## Task objective
Could you print the stretch of lines below from the one with "type Id[X] = Option[X]" through the one with "mainly based on", exactly as they stand and without any pictures?

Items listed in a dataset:

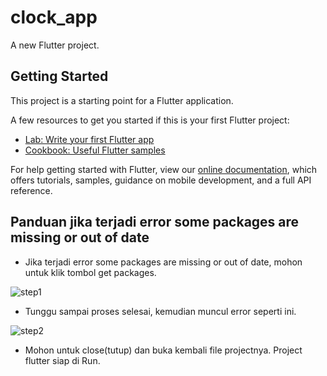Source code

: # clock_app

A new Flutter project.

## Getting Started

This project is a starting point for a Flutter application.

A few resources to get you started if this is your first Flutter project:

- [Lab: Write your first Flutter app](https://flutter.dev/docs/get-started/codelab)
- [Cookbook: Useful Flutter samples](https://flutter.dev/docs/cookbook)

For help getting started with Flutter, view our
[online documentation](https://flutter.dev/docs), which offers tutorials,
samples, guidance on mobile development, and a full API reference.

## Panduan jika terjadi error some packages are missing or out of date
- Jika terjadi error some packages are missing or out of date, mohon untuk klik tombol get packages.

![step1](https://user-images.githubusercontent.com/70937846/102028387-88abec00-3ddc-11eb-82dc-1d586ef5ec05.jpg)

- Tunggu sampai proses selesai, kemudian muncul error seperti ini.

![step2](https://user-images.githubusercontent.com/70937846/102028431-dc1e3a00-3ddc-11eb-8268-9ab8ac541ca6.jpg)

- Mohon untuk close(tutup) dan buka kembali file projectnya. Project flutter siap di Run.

==

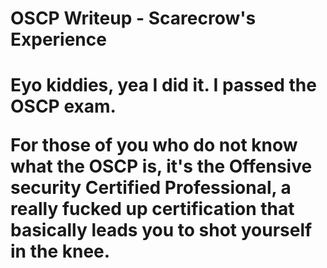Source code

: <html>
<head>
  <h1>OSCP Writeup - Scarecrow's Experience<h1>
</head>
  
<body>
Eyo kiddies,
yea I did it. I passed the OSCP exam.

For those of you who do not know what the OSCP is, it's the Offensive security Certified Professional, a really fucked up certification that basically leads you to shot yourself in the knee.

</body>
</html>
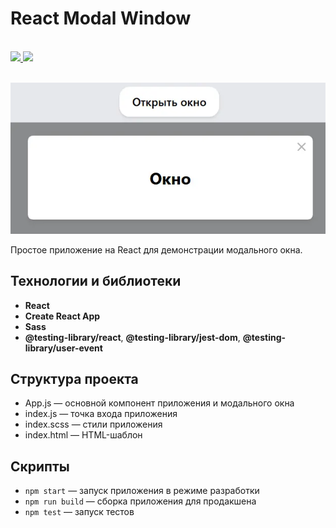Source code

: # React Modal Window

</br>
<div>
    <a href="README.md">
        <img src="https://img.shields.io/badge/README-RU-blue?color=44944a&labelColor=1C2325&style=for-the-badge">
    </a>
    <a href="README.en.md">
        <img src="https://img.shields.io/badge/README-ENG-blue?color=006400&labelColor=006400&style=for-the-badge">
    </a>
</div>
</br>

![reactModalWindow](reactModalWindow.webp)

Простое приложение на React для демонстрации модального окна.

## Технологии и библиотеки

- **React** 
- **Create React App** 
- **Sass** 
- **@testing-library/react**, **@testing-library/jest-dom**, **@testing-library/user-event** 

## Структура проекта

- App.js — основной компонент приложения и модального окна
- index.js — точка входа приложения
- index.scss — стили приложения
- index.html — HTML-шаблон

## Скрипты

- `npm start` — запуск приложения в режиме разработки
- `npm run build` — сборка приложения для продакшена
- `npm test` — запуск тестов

* * *

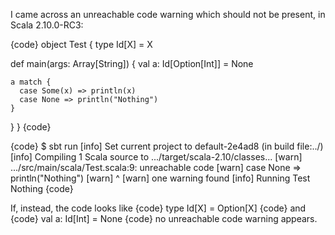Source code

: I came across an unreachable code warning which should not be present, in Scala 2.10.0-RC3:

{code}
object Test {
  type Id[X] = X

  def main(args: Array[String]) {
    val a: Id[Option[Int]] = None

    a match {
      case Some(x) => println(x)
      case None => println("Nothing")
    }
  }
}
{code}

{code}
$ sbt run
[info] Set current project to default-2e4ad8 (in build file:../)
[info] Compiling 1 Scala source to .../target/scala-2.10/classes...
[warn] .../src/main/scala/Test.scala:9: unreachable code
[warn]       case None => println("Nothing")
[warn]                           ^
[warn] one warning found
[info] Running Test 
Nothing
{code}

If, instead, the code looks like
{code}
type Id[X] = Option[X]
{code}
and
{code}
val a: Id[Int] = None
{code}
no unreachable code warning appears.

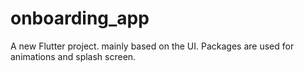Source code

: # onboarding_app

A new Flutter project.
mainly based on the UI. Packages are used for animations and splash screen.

## Finished task
type Id[X] = Option[X]
{code}
and
{code}
val a: Id[Int] = None
{code}
no unreachable code warning appears.

Source code

: # onboarding_app

A new Flutter project.
mainly based on the UI. Packages are used for animations and splash screen.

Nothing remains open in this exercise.